• _Directions for this task_: Return each line in the records below that includes "help".
Material provided Block Start
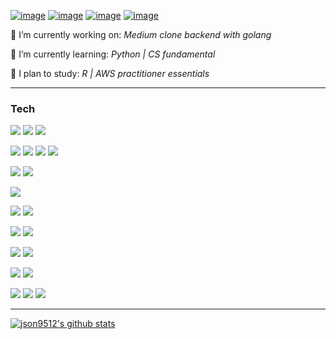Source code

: 

[![image](https://img.shields.io/badge/Email-json9512%40gmail.com-07040A?labelColor=07040A)](mailto:json9512@gmail.com)
[![image](https://img.shields.io/badge/Blog-json9512.github.io-07040A?labelColor=07040A)](https://json9512.github.io/blog/)
[![image](https://img.shields.io/badge/LinkedIn-Junghyun%20Son-07040A?labelColor=07040A)](https://www.linkedin.com/in/junghyun-son/)
[![image](https://img.shields.io/badge/resume-Junghyun%20Son-07040A?labelColor=07040A)](https://drive.google.com/file/d/1pi3Vj4JTPZQJM2XJtJmHJtiLyNPba2dq/view?usp=sharing)


🔭 I’m currently working on: *Medium clone backend with golang*

💬 I’m currently learning: *Python | CS fundamental*

🌱 I plan to study: *R | AWS practitioner essentials*
***

### Tech

![](https://img.shields.io/badge/python-⭐⭐⭐-07040A?logo=python&style=for-the-badge&&labelColor=07040A)
![](https://img.shields.io/badge/javascript-⭐⭐-07040A?logo=javascript&style=for-the-badge&&labelColor=07040A)
![](https://img.shields.io/badge/go-⭐⭐-07040A?logo=go&style=for-the-badge&&labelColor=07040A)

![](https://img.shields.io/badge/react-⭐⭐-07040A?logo=react&style=for-the-badge&&labelColor=07040A)
![](https://img.shields.io/badge/node.js-⭐⭐-07040A?logo=node.js&style=for-the-badge&&labelColor=07040A)
![](https://img.shields.io/badge/django-⭐-07040A?logo=django&style=for-the-badge&&labelColor=07040A)
![](https://img.shields.io/badge/tensorflow-⭐-07040A?logo=tensorflow&style=for-the-badge&&labelColor=07040A)

![](https://img.shields.io/badge/postgresql-⭐⭐-07040A?logo=postgresql&style=for-the-badge&&labelColor=07040A)
![](https://img.shields.io/badge/redis-⭐-07040A?logo=redis&style=for-the-badge&&labelColor=07040A)

![](https://img.shields.io/badge/docker-⭐⭐-07040A?logo=docker&style=for-the-badge&&labelColor=07040A)


![](https://img.shields.io/badge/github%20actions-⭐⭐-07040A?logo=github-actions&style=for-the-badge&&labelColor=07040A)
![](https://img.shields.io/badge/travis%20ci-⭐⭐-07040A?logo=travis-ci&style=for-the-badge&&labelColor=07040A)

![](https://img.shields.io/badge/amazon%20aws-⭐⭐-07040A?logo=amazon-aws&style=for-the-badge&&labelColor=07040A)
![](https://img.shields.io/badge/heroku-⭐⭐-07040A?logo=heroku&style=for-the-badge&&labelColor=07040A)

![](https://img.shields.io/badge/github-⭐⭐-07040A?logo=github&style=for-the-badge&&labelColor=07040A)
![](https://img.shields.io/badge/bitbucket-⭐-07040A?logo=bitbucket&style=for-the-badge&&labelColor=07040A)

![](https://img.shields.io/badge/windows-⭐⭐-07040A?logo=windows&style=for-the-badge&&labelColor=07040A)
![](https://img.shields.io/badge/linux-⭐⭐-07040A?logo=linux&style=for-the-badge&&labelColor=07040A)

![](https://img.shields.io/badge/slack-⭐⭐-07040A?logo=slack&style=for-the-badge&&labelColor=07040A)
![](https://img.shields.io/badge/trello-⭐-07040A?logo=trello&style=for-the-badge&&labelColor=07040A)
![](https://img.shields.io/badge/asana-⭐-07040A?logo=asana&style=for-the-badge&&labelColor=07040A)

****
[![json9512's github stats](https://github-readme-stats.vercel.app/api?username=json9512&theme=tokyonight&show_icons=true)](https://github.com/json9512/json9512)


<!--
**json9512/json9512** is a ✨ _special_ ✨ repository because its `README.md` (this file) appears on your GitHub profile.

Here are some ideas to get you started:

- 🔭 I’m currently working on ...
- 🌱 I’m currently learning ...
- 👯 I’m looking to collaborate on ...
- 🤔 I’m looking for help with ...
- 💬 Ask me about ...
- 📫 How to reach me: ...
- 😄 Pronouns: ...
- ⚡ Fun fact: ...
-->
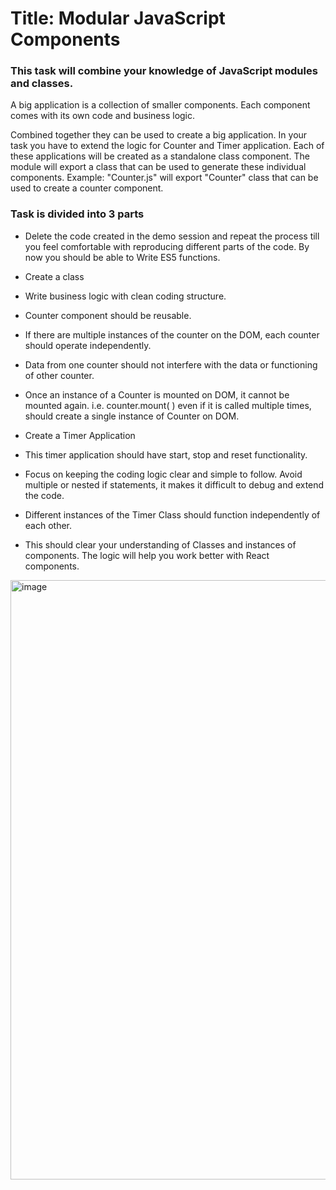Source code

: # Title: Modular JavaScript Components

### This task will combine your knowledge of JavaScript modules  and classes.


A big application is a collection of smaller components. Each component comes with its own code and business logic.

Combined together they can be used to create a big application.
In your task you have to extend the logic for Counter and Timer application.
Each of these applications will be created as a standalone class component. The module will export a class that can be used to generate these individual components. Example: "Counter.js" will export "Counter" class that can be used to create a counter component.
### Task is divided into 3 parts

- Delete the code created in the demo session and repeat the process till you feel comfortable with reproducing different parts of the code. By now you should be able to
Write ES5 functions.

- Create a class
- Write business logic with clean coding structure.
- Counter component should be reusable.
- If there are multiple instances of the counter on the DOM, each counter should operate independently.
- Data from one counter should not interfere with the data or functioning of other counter.
- Once an instance of a Counter is mounted on DOM, it cannot be mounted again. i.e. counter.mount( ) even if it is called multiple times, should create a single instance of Counter on DOM.
- Create a Timer Application
- This timer application should have start, stop and reset functionality.
- Focus on keeping the coding logic clear and simple to follow. Avoid multiple or nested if statements, it makes it difficult to debug and extend the code.
- Different instances of the Timer Class should function independently of each other.
- This should clear your understanding of Classes and instances of components. The logic will help you work better with React components.


<img width="959" alt="image" src="https://user-images.githubusercontent.com/123962636/216062719-58b6e7ff-4e5b-4845-8784-dfd567145b51.png">
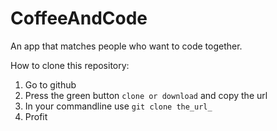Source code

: # CoffeeAndCode
An app that matches people who want to code together.

How to clone this repository:

1. Go to github
2. Press the green button `clone or download` and copy the url
3. In your commandline use `git clone the_url_`
4. Profit
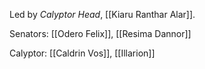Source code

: Led by *Calyptor Head*, [[Kiaru Ranthar Alar]].

Senators: [[Odero Felix]], [[Resima Dannor]]

Calyptor: [[Caldrin Vos]], [[Illarion]]
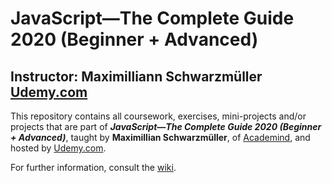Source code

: # JavaScript&mdash;The Complete Guide 2020 (Beginner + Advanced)

## Instructor: Maximilliann Schwarzmüller [Udemy.com](https://udemy.com)

This repository contains all coursework, exercises, mini-projects and/or projects
that are part of **_JavaScript&mdash;The Complete Guide 2020 (Beginner + Advanced)_**,
taught by **Maximillian Schwarzmüller**, of [Academind](https://academind.com/), and
hosted by [Udemy.com](https://udemy.com).

For further information, consult the
[wiki](https://github.com/RHieger/javascript-complete-guide-2020/wiki).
Material provided Block End
• _Solution to this exercise_:
- 🤔 I’m looking for help with ...
- This should clear your understanding of Classes and instances of components. The logic will help you work better with React components.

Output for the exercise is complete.